─── Stored data ───

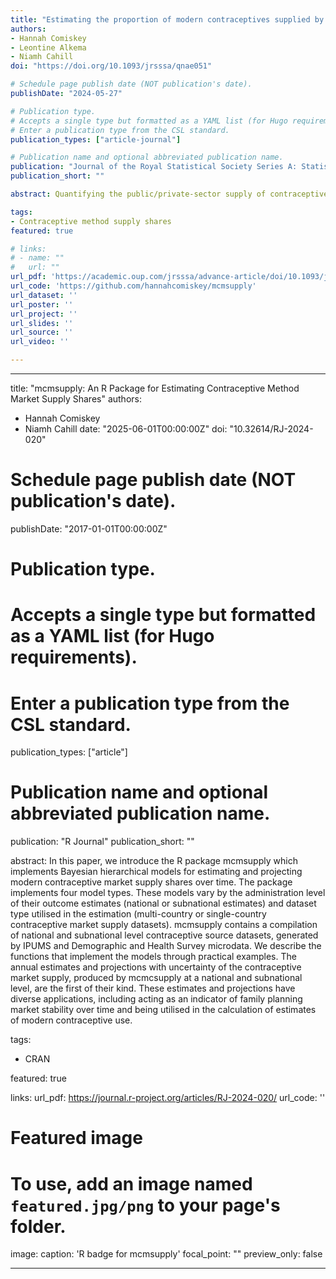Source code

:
 ```yaml
---
title: "Estimating the proportion of modern contraceptives supplied by the public and private sectors using a Bayesian hierarchical penalized spline model"
authors:
- Hannah Comiskey
- Leontine Alkema
- Niamh Cahill
doi: "https://doi.org/10.1093/jrsssa/qnae051"

# Schedule page publish date (NOT publication's date).
publishDate: "2024-05-27"

# Publication type.
# Accepts a single type but formatted as a YAML list (for Hugo requirements).
# Enter a publication type from the CSL standard.
publication_types: ["article-journal"]

# Publication name and optional abbreviated publication name.
publication: "Journal of the Royal Statistical Society Series A: Statistics in Society"
publication_short: ""

abstract: Quantifying the public/private-sector supply of contraceptive methods within countries is vital for effective and sustainable family-planning delivery. However, many low- and middle-income countries quantify contraceptive supply using out-of-date Demographic Health Surveys. As an alternative, we propose using a Bayesian, hierarchical, penalized-spline model, with survey input, to produce annual estimates and projections of contraceptive supply-share outcomes. Our approach shares information across countries, accounts for survey observational errors and produces probabilistic projections informed by past changes in supply shares, as well as correlations between supply-share changes across different contraceptive methods. Results may be used to evaluate family-planning program effectiveness and stability.

tags:
- Contraceptive method supply shares
featured: true

# links:
# - name: ""
#   url: ""
url_pdf: 'https://academic.oup.com/jrsssa/advance-article/doi/10.1093/jrsssa/qnae051/7683178'
url_code: 'https://github.com/hannahcomiskey/mcmsupply'
url_dataset: ''
url_poster: ''
url_project: ''
url_slides: ''
url_source: ''
url_video: ''

---
```

---
title: "mcmsupply: An R Package for Estimating Contraceptive Method Market Supply Shares"
authors:
- Hannah Comiskey
- Niamh Cahill
date: "2025-06-01T00:00:00Z"
doi: "10.32614/RJ-2024-020"

# Schedule page publish date (NOT publication's date).
publishDate: "2017-01-01T00:00:00Z"

# Publication type.
# Accepts a single type but formatted as a YAML list (for Hugo requirements).
# Enter a publication type from the CSL standard.
publication_types: ["article"]

# Publication name and optional abbreviated publication name.
publication: "R Journal"
publication_short: ""

abstract: In this paper, we introduce the R package mcmsupply which implements Bayesian hierarchical models for estimating and projecting modern contraceptive market supply shares over time. The package implements four model types. These models vary by the administration level of their outcome estimates (national or subnational estimates) and dataset type utilised in the estimation (multi-country or single-country contraceptive market supply datasets). mcmsupply contains a compilation of national and subnational level contraceptive source datasets, generated by IPUMS and Demographic and Health Survey microdata. We describe the functions that implement the models through practical examples. The annual estimates and projections with uncertainty of the contraceptive market supply, produced by mcmcsupply at a national and subnational level, are the first of their kind. These estimates and projections have diverse applications, including acting as an indicator of family planning market stability over time and being utilised in the calculation of estimates of modern contraceptive use.

tags:
- CRAN

featured: true

links:
url_pdf: https://journal.r-project.org/articles/RJ-2024-020/
url_code: ''

# Featured image
# To use, add an image named `featured.jpg/png` to your page's folder. 
image:
  caption: 'R badge for mcmsupply'
  focal_point: ""
  preview_only: false

---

───

Without the pictures, return all the records precisely as they stand.

Source code

:
 ```yaml
---
title: "Estimating the proportion of modern contraceptives supplied by the public and private sectors using a Bayesian hierarchical penalized spline model"
authors:
- Hannah Comiskey
- Leontine Alkema
- Niamh Cahill
doi: "https://doi.org/10.1093/jrsssa/qnae051"

# Schedule page publish date (NOT publication's date).
publishDate: "2024-05-27"

# Publication type.
# Accepts a single type but formatted as a YAML list (for Hugo requirements).
# Enter a publication type from the CSL standard.
publication_types: ["article-journal"]

# Publication name and optional abbreviated publication name.
publication: "Journal of the Royal Statistical Society Series A: Statistics in Society"
publication_short: ""

abstract: Quantifying the public/private-sector supply of contraceptive methods within countries is vital for effective and sustainable family-planning delivery. However, many low- and middle-income countries quantify contraceptive supply using out-of-date Demographic Health Surveys. As an alternative, we propose using a Bayesian, hierarchical, penalized-spline model, with survey input, to produce annual estimates and projections of contraceptive supply-share outcomes. Our approach shares information across countries, accounts for survey observational errors and produces probabilistic projections informed by past changes in supply shares, as well as correlations between supply-share changes across different contraceptive methods. Results may be used to evaluate family-planning program effectiveness and stability.

tags:
- Contraceptive method supply shares
featured: true

# links:
# - name: ""
#   url: ""
url_pdf: 'https://academic.oup.com/jrsssa/advance-article/doi/10.1093/jrsssa/qnae051/7683178'
url_code: 'https://github.com/hannahcomiskey/mcmsupply'
url_dataset: ''
url_poster: ''
url_project: ''
url_slides: ''
url_source: ''
url_video: ''

---
```

---
title: "mcmsupply: An R Package for Estimating Contraceptive Method Market Supply Shares"
authors:
- Hannah Comiskey
- Niamh Cahill
date: "2025-06-01T00:00:00Z"
doi: "10.32614/RJ-2024-020"

# Schedule page publish date (NOT publication's date).
publishDate: "2017-01-01T00:00:00Z"

# Publication type.
# Accepts a single type but formatted as a YAML list (for Hugo requirements).
# Enter a publication type from the CSL standard.
publication_types: ["article"]

# Publication name and optional abbreviated publication name.
publication: "R Journal"
publication_short: ""

abstract: In this paper, we introduce the R package mcmsupply which implements Bayesian hierarchical models for estimating and projecting modern contraceptive market supply shares over time. The package implements four model types. These models vary by the administration level of their outcome estimates (national or subnational estimates) and dataset type utilised in the estimation (multi-country or single-country contraceptive market supply datasets). mcmsupply contains a compilation of national and subnational level contraceptive source datasets, generated by IPUMS and Demographic and Health Survey microdata. We describe the functions that implement the models through practical examples. The annual estimates and projections with uncertainty of the contraceptive market supply, produced by mcmcsupply at a national and subnational level, are the first of their kind. These estimates and projections have diverse applications, including acting as an indicator of family planning market stability over time and being utilised in the calculation of estimates of modern contraceptive use.

tags:
- CRAN

featured: true

links:
url_pdf: https://journal.r-project.org/articles/RJ-2024-020/
url_code: ''

# Featured image
# To use, add an image named `featured.jpg/png` to your page's folder. 
image:
  caption: 'R badge for mcmsupply'
  focal_point: ""
  preview_only: false

---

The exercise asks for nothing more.